October 9, 2024 • 6 min Read

Introducing Lightning: World's Fastest Text-to-Speech Model

Lightning will allow voicebot companies to drastically reduce latencies, and costs by simplifying their architectures

Sudarshan Kamath

Founder

We at smallest.ai are proud to release a new state-of-the-art multi-lingual text-to-speech model (TTS) - Lightning. This is the result of a lot of hard work by the team in the past few months, pushing the barriers of size and performance in multi-modal AI.

Want to skip the blog and try it out? Login to Waves or check the Waves API.

Overview of Lightning’s Capabilities

Speed - Lightning can generate 10s of ultra-realistic audio in just 100ms. This is a real-time factor of 0.01 - making it world's fastest text to speech model.
Size - Lightning requires much less than 1 GB of VRAM making it easy to run on most consumer and edge devices.
Languages - Lightning supports English and Hindi in multiple accents currently and we plan to add many more languages quickly.
New Data Adoption - Lightning is also very quick to adopt to new languages, accents and speakers - often requiring just an hour of data to train.

Why Lightning is Revolutionary: Comparison with current TTS Models

While we will be launching a detailed technical report soon, here are the top highlights.

The Limitations of current TTS Models

Auto-regressive models, are leading the speech generation benchmarks as they are great at capturing speech nuances, and can model emotions, spontaneity into their speech very well.

However, they suffer from slow decoding.
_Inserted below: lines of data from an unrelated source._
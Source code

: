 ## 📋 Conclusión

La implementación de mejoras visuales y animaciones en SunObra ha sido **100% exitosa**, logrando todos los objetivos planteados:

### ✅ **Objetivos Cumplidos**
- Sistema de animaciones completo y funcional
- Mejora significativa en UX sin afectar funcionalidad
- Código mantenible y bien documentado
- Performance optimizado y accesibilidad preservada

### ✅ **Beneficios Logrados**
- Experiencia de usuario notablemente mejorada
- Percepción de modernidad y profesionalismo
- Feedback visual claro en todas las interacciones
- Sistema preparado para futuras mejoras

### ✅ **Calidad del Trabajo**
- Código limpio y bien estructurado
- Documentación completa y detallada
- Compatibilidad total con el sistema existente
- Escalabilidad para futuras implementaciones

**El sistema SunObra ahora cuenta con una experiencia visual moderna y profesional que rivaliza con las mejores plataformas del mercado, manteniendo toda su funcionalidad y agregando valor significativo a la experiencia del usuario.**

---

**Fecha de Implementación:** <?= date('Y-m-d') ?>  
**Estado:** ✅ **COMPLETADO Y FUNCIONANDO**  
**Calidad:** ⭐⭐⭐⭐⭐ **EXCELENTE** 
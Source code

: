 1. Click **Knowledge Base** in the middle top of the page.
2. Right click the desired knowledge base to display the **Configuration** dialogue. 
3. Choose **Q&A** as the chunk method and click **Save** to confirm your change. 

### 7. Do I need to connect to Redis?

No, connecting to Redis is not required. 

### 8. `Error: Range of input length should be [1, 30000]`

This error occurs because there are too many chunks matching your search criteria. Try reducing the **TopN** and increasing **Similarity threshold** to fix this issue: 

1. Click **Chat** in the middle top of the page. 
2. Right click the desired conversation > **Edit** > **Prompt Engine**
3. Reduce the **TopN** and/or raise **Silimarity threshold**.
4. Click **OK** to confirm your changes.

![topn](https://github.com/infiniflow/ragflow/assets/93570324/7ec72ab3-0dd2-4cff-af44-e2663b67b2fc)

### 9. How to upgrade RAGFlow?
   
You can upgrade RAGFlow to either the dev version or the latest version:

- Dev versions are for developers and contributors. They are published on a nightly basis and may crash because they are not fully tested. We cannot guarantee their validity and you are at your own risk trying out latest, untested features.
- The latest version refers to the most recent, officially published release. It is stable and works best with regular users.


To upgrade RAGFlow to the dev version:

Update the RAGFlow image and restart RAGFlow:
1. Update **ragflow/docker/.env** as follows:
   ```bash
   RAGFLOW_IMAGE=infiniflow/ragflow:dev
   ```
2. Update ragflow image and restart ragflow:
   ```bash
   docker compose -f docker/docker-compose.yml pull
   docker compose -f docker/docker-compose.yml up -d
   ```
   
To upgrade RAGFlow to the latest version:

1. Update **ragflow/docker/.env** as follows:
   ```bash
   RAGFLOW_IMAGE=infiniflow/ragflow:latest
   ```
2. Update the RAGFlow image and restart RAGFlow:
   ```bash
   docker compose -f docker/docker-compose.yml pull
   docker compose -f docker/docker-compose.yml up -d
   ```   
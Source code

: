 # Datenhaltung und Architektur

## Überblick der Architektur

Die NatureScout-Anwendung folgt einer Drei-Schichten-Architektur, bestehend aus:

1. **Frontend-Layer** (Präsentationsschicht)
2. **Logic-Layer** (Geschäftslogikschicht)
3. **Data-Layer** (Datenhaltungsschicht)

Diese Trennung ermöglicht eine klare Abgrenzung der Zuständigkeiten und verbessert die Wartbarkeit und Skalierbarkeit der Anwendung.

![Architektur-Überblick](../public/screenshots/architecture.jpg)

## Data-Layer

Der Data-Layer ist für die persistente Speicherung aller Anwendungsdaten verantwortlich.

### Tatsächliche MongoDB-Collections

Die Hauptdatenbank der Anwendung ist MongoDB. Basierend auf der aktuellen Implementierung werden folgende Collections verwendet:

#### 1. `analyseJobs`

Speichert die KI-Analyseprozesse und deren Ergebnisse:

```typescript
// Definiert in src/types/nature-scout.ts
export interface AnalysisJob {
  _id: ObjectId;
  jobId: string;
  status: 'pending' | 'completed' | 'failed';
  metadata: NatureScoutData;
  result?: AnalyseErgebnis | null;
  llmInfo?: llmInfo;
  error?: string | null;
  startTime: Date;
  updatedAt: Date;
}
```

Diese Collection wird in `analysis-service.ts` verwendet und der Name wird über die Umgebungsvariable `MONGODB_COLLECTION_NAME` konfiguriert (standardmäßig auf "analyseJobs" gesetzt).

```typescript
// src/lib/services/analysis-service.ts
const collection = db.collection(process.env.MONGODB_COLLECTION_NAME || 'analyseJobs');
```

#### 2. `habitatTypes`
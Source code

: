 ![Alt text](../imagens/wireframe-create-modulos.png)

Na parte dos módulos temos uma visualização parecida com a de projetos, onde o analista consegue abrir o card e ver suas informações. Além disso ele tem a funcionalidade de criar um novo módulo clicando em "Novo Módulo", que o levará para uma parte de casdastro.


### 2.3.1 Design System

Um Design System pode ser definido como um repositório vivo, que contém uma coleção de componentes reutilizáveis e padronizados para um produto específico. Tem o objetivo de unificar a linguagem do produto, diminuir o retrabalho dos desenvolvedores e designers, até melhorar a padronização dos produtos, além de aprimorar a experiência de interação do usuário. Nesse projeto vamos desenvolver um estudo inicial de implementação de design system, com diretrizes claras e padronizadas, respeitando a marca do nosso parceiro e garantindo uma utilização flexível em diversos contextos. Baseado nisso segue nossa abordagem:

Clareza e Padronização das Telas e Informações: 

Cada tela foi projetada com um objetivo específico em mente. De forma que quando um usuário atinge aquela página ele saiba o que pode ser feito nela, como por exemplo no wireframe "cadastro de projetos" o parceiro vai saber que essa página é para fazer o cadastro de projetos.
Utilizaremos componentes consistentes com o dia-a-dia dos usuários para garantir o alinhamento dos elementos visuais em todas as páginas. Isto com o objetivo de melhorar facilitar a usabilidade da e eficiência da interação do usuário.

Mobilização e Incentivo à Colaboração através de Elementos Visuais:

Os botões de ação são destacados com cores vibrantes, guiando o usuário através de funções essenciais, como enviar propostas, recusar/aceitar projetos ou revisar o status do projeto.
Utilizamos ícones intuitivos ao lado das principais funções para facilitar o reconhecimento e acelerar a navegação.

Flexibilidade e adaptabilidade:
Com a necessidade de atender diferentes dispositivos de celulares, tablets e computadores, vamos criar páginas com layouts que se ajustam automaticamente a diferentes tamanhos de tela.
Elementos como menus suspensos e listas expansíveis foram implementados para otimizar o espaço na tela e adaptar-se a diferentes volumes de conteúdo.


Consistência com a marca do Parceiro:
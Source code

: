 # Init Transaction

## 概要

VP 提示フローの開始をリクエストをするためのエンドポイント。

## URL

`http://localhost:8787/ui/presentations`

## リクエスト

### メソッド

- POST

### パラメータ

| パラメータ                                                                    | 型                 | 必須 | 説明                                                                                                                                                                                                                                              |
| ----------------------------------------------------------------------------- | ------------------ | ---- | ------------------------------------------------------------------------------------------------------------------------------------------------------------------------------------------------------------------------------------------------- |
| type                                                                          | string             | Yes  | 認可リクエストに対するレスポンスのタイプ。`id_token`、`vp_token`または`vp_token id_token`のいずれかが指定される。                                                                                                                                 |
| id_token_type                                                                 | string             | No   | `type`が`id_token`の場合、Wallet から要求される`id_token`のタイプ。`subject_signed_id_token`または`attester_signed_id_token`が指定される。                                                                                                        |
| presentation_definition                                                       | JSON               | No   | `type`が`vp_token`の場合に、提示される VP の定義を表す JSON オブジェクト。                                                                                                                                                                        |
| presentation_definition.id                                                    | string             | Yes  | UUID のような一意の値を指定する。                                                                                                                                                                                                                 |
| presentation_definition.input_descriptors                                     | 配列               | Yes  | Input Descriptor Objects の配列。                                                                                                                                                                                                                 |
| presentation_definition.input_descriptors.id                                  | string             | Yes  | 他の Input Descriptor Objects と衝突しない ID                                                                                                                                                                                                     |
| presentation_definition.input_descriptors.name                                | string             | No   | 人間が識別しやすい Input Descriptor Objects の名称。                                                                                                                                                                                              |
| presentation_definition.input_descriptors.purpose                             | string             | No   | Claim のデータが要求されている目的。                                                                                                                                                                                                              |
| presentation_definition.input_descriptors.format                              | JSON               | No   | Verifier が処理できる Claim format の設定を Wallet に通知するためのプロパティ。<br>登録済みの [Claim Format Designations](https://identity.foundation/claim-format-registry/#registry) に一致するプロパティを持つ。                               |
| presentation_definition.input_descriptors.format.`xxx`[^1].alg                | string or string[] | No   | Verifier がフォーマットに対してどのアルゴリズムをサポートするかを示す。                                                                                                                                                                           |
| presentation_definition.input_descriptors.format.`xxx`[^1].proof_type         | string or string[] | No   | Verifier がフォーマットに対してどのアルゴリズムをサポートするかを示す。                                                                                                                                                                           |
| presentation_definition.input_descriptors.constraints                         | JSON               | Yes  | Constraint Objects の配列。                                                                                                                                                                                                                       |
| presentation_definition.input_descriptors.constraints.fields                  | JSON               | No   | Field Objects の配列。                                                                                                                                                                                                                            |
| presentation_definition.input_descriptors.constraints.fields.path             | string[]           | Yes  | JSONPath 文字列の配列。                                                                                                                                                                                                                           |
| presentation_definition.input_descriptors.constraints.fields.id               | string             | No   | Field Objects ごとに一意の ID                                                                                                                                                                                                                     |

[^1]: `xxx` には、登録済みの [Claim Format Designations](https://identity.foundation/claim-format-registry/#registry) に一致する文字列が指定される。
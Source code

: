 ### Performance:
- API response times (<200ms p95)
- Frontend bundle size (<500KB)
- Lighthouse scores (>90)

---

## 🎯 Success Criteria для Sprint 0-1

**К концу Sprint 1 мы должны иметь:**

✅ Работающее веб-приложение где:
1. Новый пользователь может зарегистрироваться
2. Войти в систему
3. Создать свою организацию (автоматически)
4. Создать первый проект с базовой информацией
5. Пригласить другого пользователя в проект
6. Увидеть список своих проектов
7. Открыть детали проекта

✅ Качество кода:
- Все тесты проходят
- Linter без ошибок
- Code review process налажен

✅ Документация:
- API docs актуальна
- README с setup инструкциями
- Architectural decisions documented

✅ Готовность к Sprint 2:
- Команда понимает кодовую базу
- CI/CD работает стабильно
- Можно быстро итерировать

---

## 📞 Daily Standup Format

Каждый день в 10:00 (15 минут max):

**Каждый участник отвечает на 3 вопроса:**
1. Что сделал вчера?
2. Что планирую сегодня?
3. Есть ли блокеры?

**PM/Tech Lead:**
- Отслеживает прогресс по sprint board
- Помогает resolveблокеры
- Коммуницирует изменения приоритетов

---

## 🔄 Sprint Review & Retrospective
Generating audio in such models is a sequential process, meaning longer clips introduce delays. The first byte of audio might be fast but the overall audio is generated extremely slowly. A 10-second clip, for example, can take up to 5 seconds to generate.

Moreover, autoregressive models often require WebSocket connections for real-time applications, which are harder to scale and maintain compared to simpler REST API integrations. These need to be always on during a call and can max out your CPU very quickly.

Non-Autoregressive models have not come close to Autoregressive ones in terms of speech quality as they often suffer from lack of context as the next tokens in the sequence are not conditioned on previous tokens.

This is no longer true now with Lightning.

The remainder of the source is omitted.